** RECORDS FOR THE EXERCISE **
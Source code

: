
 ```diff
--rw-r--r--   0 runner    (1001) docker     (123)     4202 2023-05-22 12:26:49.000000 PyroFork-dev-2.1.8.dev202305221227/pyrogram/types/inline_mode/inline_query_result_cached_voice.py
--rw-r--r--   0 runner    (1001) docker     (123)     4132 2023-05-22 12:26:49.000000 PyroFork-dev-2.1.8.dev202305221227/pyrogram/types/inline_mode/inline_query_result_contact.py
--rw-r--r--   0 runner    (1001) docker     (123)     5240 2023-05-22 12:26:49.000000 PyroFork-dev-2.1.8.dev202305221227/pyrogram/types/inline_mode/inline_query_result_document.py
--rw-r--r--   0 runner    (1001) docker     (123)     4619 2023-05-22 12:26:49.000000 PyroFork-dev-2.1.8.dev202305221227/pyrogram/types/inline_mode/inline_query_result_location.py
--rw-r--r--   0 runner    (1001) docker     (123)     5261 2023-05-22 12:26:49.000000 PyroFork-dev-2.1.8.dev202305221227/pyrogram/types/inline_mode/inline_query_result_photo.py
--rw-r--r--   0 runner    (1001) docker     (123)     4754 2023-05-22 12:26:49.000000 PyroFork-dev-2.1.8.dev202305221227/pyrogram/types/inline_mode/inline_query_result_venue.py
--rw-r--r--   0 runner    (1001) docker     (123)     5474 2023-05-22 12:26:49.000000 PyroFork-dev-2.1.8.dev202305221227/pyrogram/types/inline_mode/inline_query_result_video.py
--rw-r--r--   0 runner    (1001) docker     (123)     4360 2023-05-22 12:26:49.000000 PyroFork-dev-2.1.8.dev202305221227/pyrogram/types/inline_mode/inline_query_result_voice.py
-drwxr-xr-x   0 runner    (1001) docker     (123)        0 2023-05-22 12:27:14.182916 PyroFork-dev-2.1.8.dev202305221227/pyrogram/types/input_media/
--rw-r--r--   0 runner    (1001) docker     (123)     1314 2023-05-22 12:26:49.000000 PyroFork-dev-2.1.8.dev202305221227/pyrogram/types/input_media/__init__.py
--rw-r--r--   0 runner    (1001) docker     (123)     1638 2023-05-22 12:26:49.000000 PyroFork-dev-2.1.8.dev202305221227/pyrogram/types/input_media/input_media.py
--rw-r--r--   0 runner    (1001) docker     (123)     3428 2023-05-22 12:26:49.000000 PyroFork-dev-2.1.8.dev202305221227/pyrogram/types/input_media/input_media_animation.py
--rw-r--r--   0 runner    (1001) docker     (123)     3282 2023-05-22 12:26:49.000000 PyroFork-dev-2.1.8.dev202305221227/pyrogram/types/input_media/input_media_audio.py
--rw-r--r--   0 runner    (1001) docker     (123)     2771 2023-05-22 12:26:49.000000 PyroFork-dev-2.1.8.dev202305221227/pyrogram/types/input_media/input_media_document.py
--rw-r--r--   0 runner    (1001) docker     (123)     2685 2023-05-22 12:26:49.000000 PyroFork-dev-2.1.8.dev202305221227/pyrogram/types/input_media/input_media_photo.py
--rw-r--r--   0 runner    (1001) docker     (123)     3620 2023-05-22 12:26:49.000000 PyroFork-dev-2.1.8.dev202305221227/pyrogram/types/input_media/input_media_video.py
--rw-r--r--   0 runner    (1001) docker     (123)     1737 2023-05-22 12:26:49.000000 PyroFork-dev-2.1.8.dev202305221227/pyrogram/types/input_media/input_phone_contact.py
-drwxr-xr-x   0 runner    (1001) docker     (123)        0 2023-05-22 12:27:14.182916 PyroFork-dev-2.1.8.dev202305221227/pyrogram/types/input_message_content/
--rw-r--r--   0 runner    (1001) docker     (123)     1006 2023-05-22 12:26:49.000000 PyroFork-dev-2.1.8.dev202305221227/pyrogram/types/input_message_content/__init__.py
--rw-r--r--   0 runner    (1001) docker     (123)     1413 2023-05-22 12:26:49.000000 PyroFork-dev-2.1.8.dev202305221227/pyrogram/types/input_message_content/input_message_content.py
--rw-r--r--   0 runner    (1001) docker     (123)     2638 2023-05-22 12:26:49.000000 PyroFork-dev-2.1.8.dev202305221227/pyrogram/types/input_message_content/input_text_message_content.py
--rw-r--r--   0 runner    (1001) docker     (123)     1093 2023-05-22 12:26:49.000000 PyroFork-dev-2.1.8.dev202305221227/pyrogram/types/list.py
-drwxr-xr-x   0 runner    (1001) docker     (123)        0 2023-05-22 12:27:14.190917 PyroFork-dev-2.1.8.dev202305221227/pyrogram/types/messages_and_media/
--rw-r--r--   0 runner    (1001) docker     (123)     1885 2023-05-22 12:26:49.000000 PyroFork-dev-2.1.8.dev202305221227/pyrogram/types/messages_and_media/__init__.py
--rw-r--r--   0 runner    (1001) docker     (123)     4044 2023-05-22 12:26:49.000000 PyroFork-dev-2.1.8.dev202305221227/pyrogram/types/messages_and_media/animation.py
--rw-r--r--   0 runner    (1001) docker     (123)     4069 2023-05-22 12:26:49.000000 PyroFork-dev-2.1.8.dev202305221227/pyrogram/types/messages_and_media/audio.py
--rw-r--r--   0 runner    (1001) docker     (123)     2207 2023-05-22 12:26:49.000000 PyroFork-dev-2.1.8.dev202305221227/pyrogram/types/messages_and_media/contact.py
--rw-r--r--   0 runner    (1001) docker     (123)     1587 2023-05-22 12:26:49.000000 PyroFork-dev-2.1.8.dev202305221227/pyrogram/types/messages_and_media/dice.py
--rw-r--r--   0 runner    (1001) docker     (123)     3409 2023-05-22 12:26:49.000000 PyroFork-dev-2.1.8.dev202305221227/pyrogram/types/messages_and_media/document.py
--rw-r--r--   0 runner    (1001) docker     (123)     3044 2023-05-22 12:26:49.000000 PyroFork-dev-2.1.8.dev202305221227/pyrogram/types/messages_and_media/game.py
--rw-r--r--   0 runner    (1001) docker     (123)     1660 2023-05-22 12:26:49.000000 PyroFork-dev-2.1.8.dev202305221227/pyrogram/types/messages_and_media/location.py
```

** TASK TO CARRY OUT **
Reproduce all entries exactly, leaving each one whole.

** SOLUTION **
Source code

:
 ```diff
--rw-r--r--   0 runner    (1001) docker     (123)     4202 2023-05-22 12:26:49.000000 PyroFork-dev-2.1.8.dev202305221227/pyrogram/types/inline_mode/inline_query_result_cached_voice.py
--rw-r--r--   0 runner    (1001) docker     (123)     4132 2023-05-22 12:26:49.000000 PyroFork-dev-2.1.8.dev202305221227/pyrogram/types/inline_mode/inline_query_result_contact.py
--rw-r--r--   0 runner    (1001) docker     (123)     5240 2023-05-22 12:26:49.000000 PyroFork-dev-2.1.8.dev202305221227/pyrogram/types/inline_mode/inline_query_result_document.py
--rw-r--r--   0 runner    (1001) docker     (123)     4619 2023-05-22 12:26:49.000000 PyroFork-dev-2.1.8.dev202305221227/pyrogram/types/inline_mode/inline_query_result_location.py
--rw-r--r--   0 runner    (1001) docker     (123)     5261 2023-05-22 12:26:49.000000 PyroFork-dev-2.1.8.dev202305221227/pyrogram/types/inline_mode/inline_query_result_photo.py
--rw-r--r--   0 runner    (1001) docker     (123)     4754 2023-05-22 12:26:49.000000 PyroFork-dev-2.1.8.dev202305221227/pyrogram/types/inline_mode/inline_query_result_venue.py
--rw-r--r--   0 runner    (1001) docker     (123)     5474 2023-05-22 12:26:49.000000 PyroFork-dev-2.1.8.dev202305221227/pyrogram/types/inline_mode/inline_query_result_video.py
--rw-r--r--   0 runner    (1001) docker     (123)     4360 2023-05-22 12:26:49.000000 PyroFork-dev-2.1.8.dev202305221227/pyrogram/types/inline_mode/inline_query_result_voice.py
-drwxr-xr-x   0 runner    (1001) docker     (123)        0 2023-05-22 12:27:14.182916 PyroFork-dev-2.1.8.dev202305221227/pyrogram/types/input_media/
--rw-r--r--   0 runner    (1001) docker     (123)     1314 2023-05-22 12:26:49.000000 PyroFork-dev-2.1.8.dev202305221227/pyrogram/types/input_media/__init__.py
--rw-r--r--   0 runner    (1001) docker     (123)     1638 2023-05-22 12:26:49.000000 PyroFork-dev-2.1.8.dev202305221227/pyrogram/types/input_media/input_media.py
--rw-r--r--   0 runner    (1001) docker     (123)     3428 2023-05-22 12:26:49.000000 PyroFork-dev-2.1.8.dev202305221227/pyrogram/types/input_media/input_media_animation.py
--rw-r--r--   0 runner    (1001) docker     (123)     3282 2023-05-22 12:26:49.000000 PyroFork-dev-2.1.8.dev202305221227/pyrogram/types/input_media/input_media_audio.py
--rw-r--r--   0 runner    (1001) docker     (123)     2771 2023-05-22 12:26:49.000000 PyroFork-dev-2.1.8.dev202305221227/pyrogram/types/input_media/input_media_document.py
--rw-r--r--   0 runner    (1001) docker     (123)     2685 2023-05-22 12:26:49.000000 PyroFork-dev-2.1.8.dev202305221227/pyrogram/types/input_media/input_media_photo.py
--rw-r--r--   0 runner    (1001) docker     (123)     3620 2023-05-22 12:26:49.000000 PyroFork-dev-2.1.8.dev202305221227/pyrogram/types/input_media/input_media_video.py
--rw-r--r--   0 runner    (1001) docker     (123)     1737 2023-05-22 12:26:49.000000 PyroFork-dev-2.1.8.dev202305221227/pyrogram/types/input_media/input_phone_contact.py
-drwxr-xr-x   0 runner    (1001) docker     (123)        0 2023-05-22 12:27:14.182916 PyroFork-dev-2.1.8.dev202305221227/pyrogram/types/input_message_content/
--rw-r--r--   0 runner    (1001) docker     (123)     1006 2023-05-22 12:26:49.000000 PyroFork-dev-2.1.8.dev202305221227/pyrogram/types/input_message_content/__init__.py
--rw-r--r--   0 runner    (1001) docker     (123)     1413 2023-05-22 12:26:49.000000 PyroFork-dev-2.1.8.dev202305221227/pyrogram/types/input_message_content/input_message_content.py
--rw-r--r--   0 runner    (1001) docker     (123)     2638 2023-05-22 12:26:49.000000 PyroFork-dev-2.1.8.dev202305221227/pyrogram/types/input_message_content/input_text_message_content.py
--rw-r--r--   0 runner    (1001) docker     (123)     1093 2023-05-22 12:26:49.000000 PyroFork-dev-2.1.8.dev202305221227/pyrogram/types/list.py
-drwxr-xr-x   0 runner    (1001) docker     (123)        0 2023-05-22 12:27:14.190917 PyroFork-dev-2.1.8.dev202305221227/pyrogram/types/messages_and_media/
--rw-r--r--   0 runner    (1001) docker     (123)     1885 2023-05-22 12:26:49.000000 PyroFork-dev-2.1.8.dev202305221227/pyrogram/types/messages_and_media/__init__.py
--rw-r--r--   0 runner    (1001) docker     (123)     4044 2023-05-22 12:26:49.000000 PyroFork-dev-2.1.8.dev202305221227/pyrogram/types/messages_and_media/animation.py
--rw-r--r--   0 runner    (1001) docker     (123)     4069 2023-05-22 12:26:49.000000 PyroFork-dev-2.1.8.dev202305221227/pyrogram/types/messages_and_media/audio.py
--rw-r--r--   0 runner    (1001) docker     (123)     2207 2023-05-22 12:26:49.000000 PyroFork-dev-2.1.8.dev202305221227/pyrogram/types/messages_and_media/contact.py
--rw-r--r--   0 runner    (1001) docker     (123)     1587 2023-05-22 12:26:49.000000 PyroFork-dev-2.1.8.dev202305221227/pyrogram/types/messages_and_media/dice.py
--rw-r--r--   0 runner    (1001) docker     (123)     3409 2023-05-22 12:26:49.000000 PyroFork-dev-2.1.8.dev202305221227/pyrogram/types/messages_and_media/document.py
--rw-r--r--   0 runner    (1001) docker     (123)     3044 2023-05-22 12:26:49.000000 PyroFork-dev-2.1.8.dev202305221227/pyrogram/types/messages_and_media/game.py
--rw-r--r--   0 runner    (1001) docker     (123)     1660 2023-05-22 12:26:49.000000 PyroFork-dev-2.1.8.dev202305221227/pyrogram/types/messages_and_media/location.py
```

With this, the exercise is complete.